Marmara Denizi'nde çeşlitli bölgelerde tabakalar halinde görülen müsilaj tehlikesi zamanla tehlikeli boyutlara ulaşmaya başladı. Deniz salyası son olarak da Balıkesir'in Bandırma ilçesinde görülmeye başladı. Bandırma Körfezi'nin yanı sıra Misakça, Şirinçavuş, Tatlısu gibi bölgelerde de aynı manzaralar ortaya çıktı. Yaşanan kirlilik balıkların solungaçlarının tıkanmasına ve dolayısıyla ölümüne neden oluyor. Uzmanlar tarafından yapılan incelemelerde binlerce balık ölüsüne rastlanıldı.

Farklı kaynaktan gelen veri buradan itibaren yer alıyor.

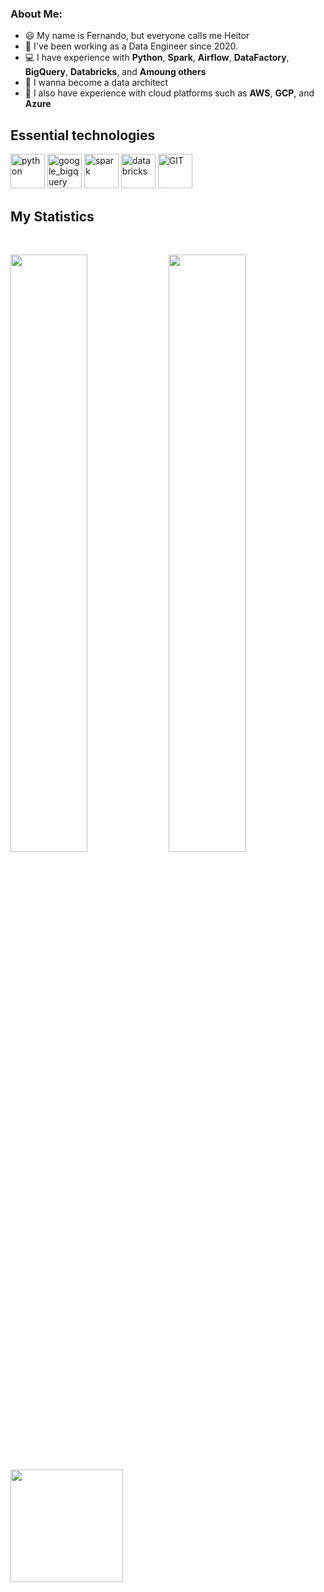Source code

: ### About Me:
- 😃 My name is Fernando, but everyone calls me Heitor
- 🏦 I've been working as a Data Engineer since 2020.
- 💻 I have experience with **Python**, **Spark**, **Airflow**, **DataFactory**, **BigQuery**, **Databricks**, and **Amoung others**
- 🔭 I wanna become a data architect
- 🔧 I also have experience with cloud platforms such as **AWS**, **GCP**, and **Azure**

## Essential technologies
<p align="left">
      <img src="https://www.vectorlogo.zone/logos/python/python-icon.svg" alt="python" width="55" height="55"/>
      <img src="https://www.vectorlogo.zone/logos/google_bigquery/google_bigquery-ar21.svg" alt="google_bigquery" height="55"/>
      <img src="https://www.vectorlogo.zone/logos/apache_spark/apache_spark-ar21.svg", alt="spark" height="55">
      <img src="https://www.vectorlogo.zone/logos/databricks/databricks-ar21.svg", alt="databricks" height="55">
      <img src="https://www.vectorlogo.zone/logos/git-scm/git-scm-icon.svg" alt="GIT" width="55" height="55"/> 
</p>

## My Statistics

<br/>
<p align="left">
  <img width="49.5%" src="https://github-readme-stats.vercel.app/api?username=heitordeep&show_icons=true&theme=gruvbox&hide_border=true" />
    <img width="49.5%" src="https://github-readme-streak-stats.herokuapp.com/?user=heitordeep&theme=gruvbox&hide_border=true" />
  </a>
<p>
<img height="180em" src="https://github-readme-stats.vercel.app/api/top-langs/?username=heitordeep&layout=compact&langs_count=7&theme=dark"/>
</p>
<br>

SOLUNGAÇLARI TIKANAN BALIKLAR ÖLÜYOR
Bandırma On Yedi Eylül Üniversitesi Denizcilik Fakültesi Dekanı Prof. Dr. Mustafa Sarı konuyla ilgili açıklamalarda bulunarak Marmara Denizi'ndeki tehlikeyi anlattı. Dip balıklarının yanı sıra Marmara'ya bu aylarda yumurtlamak için gelen gümüş balıkları da yaşanan tehdit sonrasında öldü. Sarı yaptığı açıklamada müsilajın Marmara Denizi'ndeki en büyük sorun olduğunu söyledi.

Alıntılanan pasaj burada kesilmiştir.